Scan the material below for the string "Prove". Report every line that has it.

BEGIN Records to use

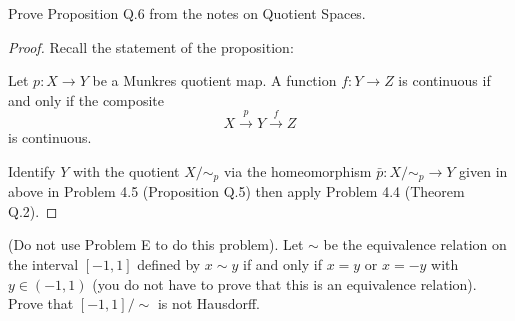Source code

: \newpage
\begin{problem}[C]
Prove Proposition Q.6 from the notes on Quotient Spaces.
\end{problem}
\begin{proof}
Recall the statement of the proposition:
\begin{proposition*}[Proposition Q.6]
Let $p\colon X\to Y$ be a Munkres quotient map. A function
$f\colon Y\to Z$ is continuous if and only if the composite
\[
X\overset{p}{\longrightarrow}Y\overset{f}{\longrightarrow}Z
\]
is continuous.
\end{proposition*}
Identify $Y$ with the quotient $X/{\sim_p}$ via the homeomorphism
$\bar p\colon X/{\sim_p}\to Y$ given in above in Problem 4.5
(Proposition Q.5) then apply Problem 4.4 (Theorem Q.2).
\end{proof}
\newpage
\begin{problem}[D]
(Do not use Problem E to do this problem). Let $\sim$ be the
equivalence relation on the interval $[-1,1]$ defined by $x\sim
y$ if and only if $x=y$ or $x=-y$ with $y\in(-1,1)$ (you do not
have to prove that this is an equivalence relation). Prove that
$[-1,1]/{\sim}$ is not Hausdorff.
\end{problem}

END Records to use

- _The completed task_
Prove Proposition Q.6 from the notes on Quotient Spaces.
have to prove that this is an equivalence relation). Prove that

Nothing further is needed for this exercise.